Tesla Founder Backs an Anti-Artificial Intelligence Movement

In Elon, Elon trusts.

byMichael Frank|
Tesla News photo


Elon fears Robots. As such, Elon Musk has thrown his considerable influence behind something called Open AI, an effort to keep artificial intelligence research in the public sphere where, the theory goes, it can be less pernicious than if Big Tech owns all the puzzle pieces. This is no light matter. In the above-linked release the founders say they’ve already raised $1 billion.

As for the mission statement, a dark thread runs directly through the summation of what AI may become:

“AI systems today have impressive but narrow capabilities. It seems that we'll keep whittling away at their constraints, and in the extreme case they will reach human performance on virtually every intellectual task. It’s hard to fathom how much human-level AI could benefit society, and it's equally hard to imagine how much it could damage society if built or used incorrectly.”

The partnership is potent. Musk is teaming up with Y Combinator CEO Sam Altman (the dough behind AirBnB and Dropbox).

And Altman’s concerns sound at least as, uh, disconcerting as any voiced by Musk. Altman’s quoted by Backchannel summing up his fears:

“Just like humans protect against Dr. Evil by the fact that most humans are good, and the collective force of humanity can contain the bad elements, we think its far more likely that many, many AIs, will work to stop the occasional bad actors than the idea that there is a single AI a billion times more powerful than anything else. If that one thing goes off the rails or if Dr. Evil gets that one thing and there is nothing to counteract it, then we’re really in a bad place.”

All of that sounds pretty freaky, but there’s wisdom in place that makes a lot of sense, too, at least in terms of publicly funding research. The U.S. has lost billions in public-private research partnership dollars since both the Feds and states have been giving less dough to fund universities over the last three decades.  

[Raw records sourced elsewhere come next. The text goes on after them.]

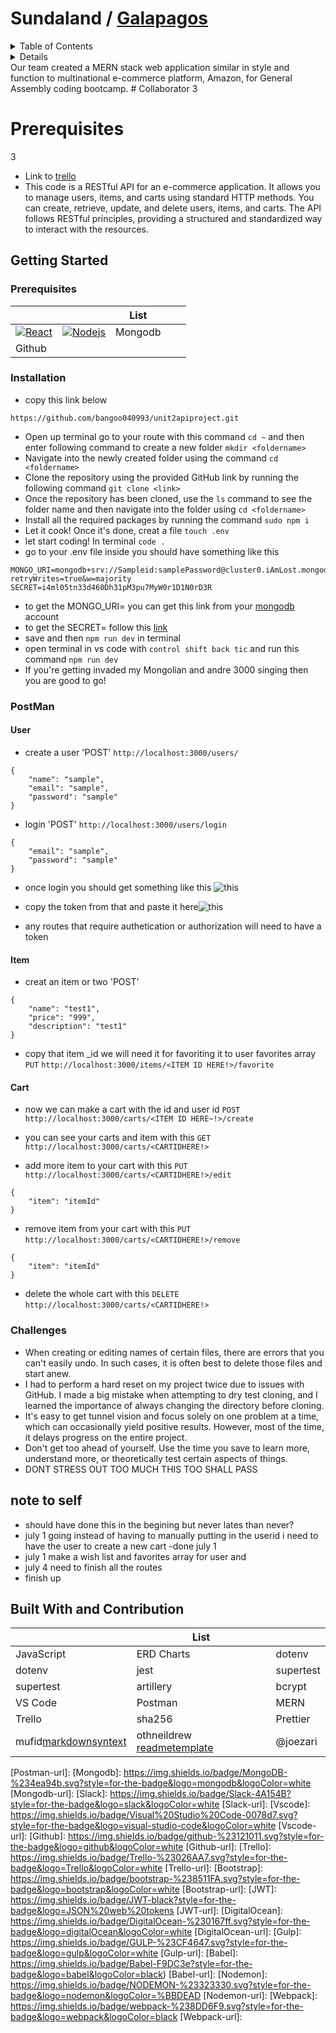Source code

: # Sundaland / [Galapagos](placeHolderForLiveDeploymentPage)

<details>
  <summary>Table of Contents</summary>
  <ol>
    <li>
      <a href="#about-the-project">About The Project</a>
      <ul>
        <li><a href="#Purpose">Purpose</a></li>
        <li><a href="#Contributor">Contributor</a></li>
        <li><a href="#Prerequisites">Prerequisites</a></li>
      </ul>
    </li>
    <li>
      <a href="#getting-started">Getting Started</a>
      <ul>
        <li><a href="#prerequisites">Prerequisites</a></li>
        <li><a href="#installation">Installation</a></li>
        <li><a href="#PostMan">Postman</a></li>
      </ul>
    </li>
    <li><a href="#challenges">challenges</a></li>
    <li><a href="#note-to-self">note to self</a></li>
    <li><a href="#Built-With-and-Contribution">built with and contribution</a></li>
  </ol>
</details>
<details>
# [Purpose]
</details>
 Our team created a MERN stack web application similar in style and function to multinational e-commerce platform, Amazon, for General Assembly coding bootcamp. 
# Collaborator
3

# Prerequisites
3

-   Link to [trello](https://trello.com/invite/b/ieQ1mtcf/ATTIface979797e68de5cf0f94b9bc46405cE4727943/pack-opening)
-   This code is a RESTful API for an e-commerce application. It allows you to manage users, items, and carts using standard HTTP methods. You can create, retrieve, update, and delete users, items, and carts. The API follows RESTful principles, providing a structured and standardized way to interact with the resources.

## Getting Started

### Prerequisites

|         |         | List    |         |         |
| ------- | ------- | ------- | ------- | ------- |
| [![React][React.js]][React-url] | [![Nodejs][Node.js]][Node-url] | Mongodb |
| Github  |         |         |         |         |

### Installation

-   copy this link below
<pre><code>https://github.com/bangoo040993/unit2apiproject.git</code></pre>
-   Open up terminal go to your route with this command `cd ~` and then enter following command to create a new folder `mkdir <foldername>`
-   Navigate into the newly created folder using the command `cd <foldername>`
-   Clone the repository using the provided GitHub link by running the following command `git clone <link>`
-   Once the repository has been cloned, use the `ls` command to see the folder name and then navigate into the folder using `cd <foldername>`
-   Install all the required packages by running the command `sudo npm i`
-   Let it cook! Once it's done, creat a file `touch .env`
-   let start coding! In terminal `code .`
-   go to your .env file inside you should have something like this
<pre><code>MONGO_URI=mongodb+srv://Sampleid:samplePassword@cluster0.iAmLost.mongodb.net/samplecluster?retryWrites=true&w=majority
SECRET=i4ml05tn33d460Dh31pM3pu7MyW0r1D1N0rD3R</code></pre>
-   to get the MONGO_URI= you can get this link from your [mongodb](https://www.mongodb.com/) account
-   to get the SECRET= follow this [link](https://emn178.github.io/online-tools/sha256.html)
-   save and then `npm run dev` in terminal
-   open terminal in vs code with `control shift back tic` and run this command `npm run dev`
-   If you're getting invaded my Mongolian and andre 3000 singing then you are good to go!

### PostMan

#### User
-   create a user 'POST' `http://localhost:3000/users/`
<pre><code>{
    "name": "sample",
    "email": "sample",
    "password": "sample"
}</code></pre>
-   login 'POST' `http://localhost:3000/users/login`
 <pre><code>{
    "email": "sample",
    "password": "sample"
}</code></pre>
-   once login you should get something like this ![this](https://i.imgur.com/OEnOoyv.png)
   
-   copy the token from that and paste it here![this](https://i.imgur.com/4cdS0rK.png)

-   any routes that require authetication or authorization will need to have a token 
####
#### Item
-   creat an item or two 'POST'
 <pre><code>{
    "name": "test1",
    "price": "999",
    "description": "test1"
}</code></pre>

-   copy that item _id we will need it for favoriting it to user favorites array `PUT` `http://localhost:3000/items/<ITEM ID HERE!>/favorite`
####
#### Cart
-   now we can make a cart with the id and user id `POST` `http://localhost:3000/carts/<ITEM ID HERE~!>/create`

-   you can see your carts and item with this `GET` `http://localhost:3000/carts/<CARTIDHERE!>`

-   add more item to your cart with this `PUT` `http://localhost:3000/carts/<CARTIDHERE!>/edit`
<pre><code>{
    "item": "itemId"
}</code></pre>
-   remove item from your cart with this `PUT` `http://localhost:3000/carts/<CARTIDHERE!>/remove`
<pre><code>{
    "item": "itemId"
}</code></pre>
-   delete the whole cart with this `DELETE` `http://localhost:3000/carts/<CARTIDHERE!>`
### Challenges

-   When creating or editing names of certain files, there are errors that you can't easily undo. In such cases, it is often best to delete those files and start anew.
-   I had to perform a hard reset on my project twice due to issues with GitHub. I made a big mistake when attempting to dry test cloning, and I learned the importance of always changing the directory before cloning.
-   It's easy to get tunnel vision and focus solely on one problem at a time, which can occasionally yield positive results. However, most of the time, it delays progress on the entire project.
-   Don't get too ahead of yourself. Use the time you save to learn more, understand more, or theoretically test certain aspects of things.
-   DONT STRESS OUT TOO MUCH THIS TOO SHALL PASS
## note to self

-   should have done this in the begining but never lates than never?
-   july 1 going instead of having to manually putting in the userid i need to have the user to create a new cart -done july 1
-   july 1 make a wish list and favorites array for user and
-   july 4 need to finish all the routes
-   finish up

## Built With and Contribution

|                                                       | List                                                                                                |           |
| ----------------------------------------------------- | --------------------------------------------------------------------------------------------------- | --------- |
| JavaScript                                            | ERD Charts                                                                                          | dotenv    |
| dotenv                                                | jest                                                                                                | supertest |
| supertest                                             | artillery                                                                                           | bcrypt    |
| VS Code                                               | Postman                                                                                             | MERN      |
| Trello                                                | sha256                                                                                              | Prettier  |
| mufid[markdownsyntext](https://gist.github.com/mufid) | othneildrew [readmetemplate](https://github.com/othneildrew/Best-README-Template#about-the-project) |@joezari           |

<!-- add more
|                |                 |                 |
-->
[React.js]: https://img.shields.io/badge/React-20232A?style=for-the-badge&logo=react&logoColor=61DAFB
[React-url]: https://reactjs.org/
[Node.js]: https://img.shields.io/badge/Node.js-43853D?style=for-the-badge&logo=node.js&logoColor=white
[Node-url]: https://nodejs.org/en/
[Express]: https://img.shields.io/badge/Express.js-404D59?style=for-the-badge
[Express-url]: https://expressjs.com/
[Postman]: https://img.shields.io/badge/Postman-FF6C37?style=for-the-badge&logo=postman&logoColor=white
[Postman-url]: 
[Mongodb]: https://img.shields.io/badge/MongoDB-%234ea94b.svg?style=for-the-badge&logo=mongodb&logoColor=white
[Mongodb-url]: 
[Slack]: https://img.shields.io/badge/Slack-4A154B?style=for-the-badge&logo=slack&logoColor=white
[Slack-url]: 
[Vscode]: https://img.shields.io/badge/Visual%20Studio%20Code-0078d7.svg?style=for-the-badge&logo=visual-studio-code&logoColor=white
[Vscode-url]: 
[Github]: https://img.shields.io/badge/github-%23121011.svg?style=for-the-badge&logo=github&logoColor=white
[Github-url]: 
[Trello]: https://img.shields.io/badge/Trello-%23026AA7.svg?style=for-the-badge&logo=Trello&logoColor=white
[Trello-url]: 
[Bootstrap]: https://img.shields.io/badge/bootstrap-%238511FA.svg?style=for-the-badge&logo=bootstrap&logoColor=white
[Bootstrap-url]: 
[JWT]: https://img.shields.io/badge/JWT-black?style=for-the-badge&logo=JSON%20web%20tokens
[JWT-url]: 
[DigitalOcean]: https://img.shields.io/badge/DigitalOcean-%230167ff.svg?style=for-the-badge&logo=digitalOcean&logoColor=white
[DigitalOcean-url]: 
[Gulp]: https://img.shields.io/badge/GULP-%23CF4647.svg?style=for-the-badge&logo=gulp&logoColor=white 
[Gulp-url]: 
[Babel]: https://img.shields.io/badge/Babel-F9DC3e?style=for-the-badge&logo=babel&logoColor=black)
[Babel-url]: 
[Nodemon]: https://img.shields.io/badge/NODEMON-%23323330.svg?style=for-the-badge&logo=nodemon&logoColor=%BBDEAD
[Nodemon-url]:
[Webpack]: https://img.shields.io/badge/webpack-%238DD6F9.svg?style=for-the-badge&logo=webpack&logoColor=black
[Webpack-url]:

Also, we have a fine tradition of billionaire philanthropists giving money to harness great research.

Still, there’s a self-anointing quality to the nature of this venture that’s got us wary of Musk, as much as of AI. At the end of the release we get a note about Elon’s backing on a first-name basis. Not Musk or even Mr. Musk. “Elon.” At least Steve Jobs was always “Jobs,” not “Steve.”